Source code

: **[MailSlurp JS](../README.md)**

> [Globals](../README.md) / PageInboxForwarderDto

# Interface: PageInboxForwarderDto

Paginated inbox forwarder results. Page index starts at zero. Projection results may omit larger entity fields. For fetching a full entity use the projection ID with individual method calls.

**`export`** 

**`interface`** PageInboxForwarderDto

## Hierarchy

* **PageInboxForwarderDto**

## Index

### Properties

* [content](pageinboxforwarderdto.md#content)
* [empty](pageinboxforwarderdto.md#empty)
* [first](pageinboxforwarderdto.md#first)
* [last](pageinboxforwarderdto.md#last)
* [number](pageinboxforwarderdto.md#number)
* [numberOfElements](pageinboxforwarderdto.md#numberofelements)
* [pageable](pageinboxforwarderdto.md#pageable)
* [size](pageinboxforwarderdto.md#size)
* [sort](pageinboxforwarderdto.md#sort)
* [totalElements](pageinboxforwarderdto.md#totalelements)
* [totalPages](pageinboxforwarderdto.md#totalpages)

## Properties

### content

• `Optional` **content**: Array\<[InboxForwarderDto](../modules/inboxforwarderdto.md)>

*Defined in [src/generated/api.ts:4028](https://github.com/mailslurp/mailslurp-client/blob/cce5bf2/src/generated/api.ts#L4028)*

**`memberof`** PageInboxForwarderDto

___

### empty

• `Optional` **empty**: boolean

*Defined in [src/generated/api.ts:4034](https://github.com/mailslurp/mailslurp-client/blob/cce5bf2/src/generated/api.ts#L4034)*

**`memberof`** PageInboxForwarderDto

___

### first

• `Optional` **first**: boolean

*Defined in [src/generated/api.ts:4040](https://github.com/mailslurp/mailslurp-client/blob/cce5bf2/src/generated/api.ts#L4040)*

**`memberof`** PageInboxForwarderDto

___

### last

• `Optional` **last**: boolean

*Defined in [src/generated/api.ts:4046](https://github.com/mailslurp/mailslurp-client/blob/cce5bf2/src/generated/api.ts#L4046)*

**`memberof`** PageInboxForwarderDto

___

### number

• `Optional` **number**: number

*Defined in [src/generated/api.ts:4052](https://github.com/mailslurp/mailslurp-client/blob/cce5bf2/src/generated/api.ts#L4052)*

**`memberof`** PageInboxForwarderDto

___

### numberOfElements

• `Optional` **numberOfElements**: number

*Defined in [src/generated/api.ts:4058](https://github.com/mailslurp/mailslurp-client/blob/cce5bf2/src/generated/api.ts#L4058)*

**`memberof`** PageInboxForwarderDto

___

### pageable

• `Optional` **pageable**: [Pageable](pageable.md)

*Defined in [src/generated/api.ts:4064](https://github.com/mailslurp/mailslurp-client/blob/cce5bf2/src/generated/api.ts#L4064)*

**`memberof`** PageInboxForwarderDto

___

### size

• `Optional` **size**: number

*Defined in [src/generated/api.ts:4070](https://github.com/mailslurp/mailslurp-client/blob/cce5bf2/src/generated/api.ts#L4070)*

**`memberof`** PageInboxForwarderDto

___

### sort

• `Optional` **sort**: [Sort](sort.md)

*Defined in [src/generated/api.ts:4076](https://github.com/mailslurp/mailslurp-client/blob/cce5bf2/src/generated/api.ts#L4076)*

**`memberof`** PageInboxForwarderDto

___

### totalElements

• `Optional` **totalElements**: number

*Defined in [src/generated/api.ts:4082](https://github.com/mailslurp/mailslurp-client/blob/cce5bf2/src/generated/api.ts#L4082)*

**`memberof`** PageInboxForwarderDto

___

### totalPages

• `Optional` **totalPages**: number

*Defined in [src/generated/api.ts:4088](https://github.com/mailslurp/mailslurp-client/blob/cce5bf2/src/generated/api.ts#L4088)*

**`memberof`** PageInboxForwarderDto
---
Only the number is wanted: how many lines of the material contain the word "size"?

3